[ACTIVITY] Please return all the records exactly, with nothing left out.

[SUPPLIED DATA]
▬▬▬▬▬▬▬▬▬▬
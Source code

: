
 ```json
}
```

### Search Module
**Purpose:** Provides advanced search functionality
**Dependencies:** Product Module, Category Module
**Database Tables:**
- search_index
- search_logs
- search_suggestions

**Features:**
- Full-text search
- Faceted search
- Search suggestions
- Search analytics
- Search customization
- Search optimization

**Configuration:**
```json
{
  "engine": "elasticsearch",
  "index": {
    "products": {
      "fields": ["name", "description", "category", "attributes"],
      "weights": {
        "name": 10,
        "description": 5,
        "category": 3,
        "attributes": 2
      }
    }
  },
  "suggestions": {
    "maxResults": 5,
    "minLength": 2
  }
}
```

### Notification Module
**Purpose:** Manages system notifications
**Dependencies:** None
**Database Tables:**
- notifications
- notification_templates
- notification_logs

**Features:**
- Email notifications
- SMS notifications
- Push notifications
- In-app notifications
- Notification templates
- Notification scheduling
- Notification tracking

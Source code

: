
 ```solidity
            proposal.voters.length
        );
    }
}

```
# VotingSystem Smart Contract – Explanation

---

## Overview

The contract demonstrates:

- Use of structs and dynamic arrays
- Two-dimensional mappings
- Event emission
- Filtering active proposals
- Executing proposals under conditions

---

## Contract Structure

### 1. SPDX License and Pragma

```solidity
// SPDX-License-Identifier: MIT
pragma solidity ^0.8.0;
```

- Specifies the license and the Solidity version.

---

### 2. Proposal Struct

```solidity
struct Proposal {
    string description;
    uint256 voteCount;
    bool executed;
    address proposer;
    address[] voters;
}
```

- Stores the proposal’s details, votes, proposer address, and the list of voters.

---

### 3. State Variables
▬▬▬▬▬▬▬▬▬▬
[EXERCISE SOLUTION]
Source code

:
 ```json
}
```

### Search Module
**Purpose:** Provides advanced search functionality
**Dependencies:** Product Module, Category Module
**Database Tables:**
- search_index
- search_logs
- search_suggestions

**Features:**
- Full-text search
- Faceted search
- Search suggestions
- Search analytics
- Search customization
- Search optimization

**Configuration:**
```json
{
  "engine": "elasticsearch",
  "index": {
    "products": {
      "fields": ["name", "description", "category", "attributes"],
      "weights": {
        "name": 10,
        "description": 5,
        "category": 3,
        "attributes": 2
      }
    }
  },
  "suggestions": {
    "maxResults": 5,
    "minLength": 2
  }
}
```

### Notification Module
**Purpose:** Manages system notifications
**Dependencies:** None
**Database Tables:**
- notifications
- notification_templates
- notification_logs

**Features:**
- Email notifications
- SMS notifications
- Push notifications
- In-app notifications
- Notification templates
- Notification scheduling
- Notification tracking

Source code

:
 ```solidity
            proposal.voters.length
        );
    }
}

```
# VotingSystem Smart Contract – Explanation

---

## Overview

The contract demonstrates:

- Use of structs and dynamic arrays
- Two-dimensional mappings
- Event emission
- Filtering active proposals
- Executing proposals under conditions

---

## Contract Structure

### 1. SPDX License and Pragma

```solidity
// SPDX-License-Identifier: MIT
pragma solidity ^0.8.0;
```

- Specifies the license and the Solidity version.

---

### 2. Proposal Struct

```solidity
struct Proposal {
    string description;
    uint256 voteCount;
    bool executed;
    address proposer;
    address[] voters;
}
```

- Stores the proposal’s details, votes, proposer address, and the list of voters.

---

### 3. State Variables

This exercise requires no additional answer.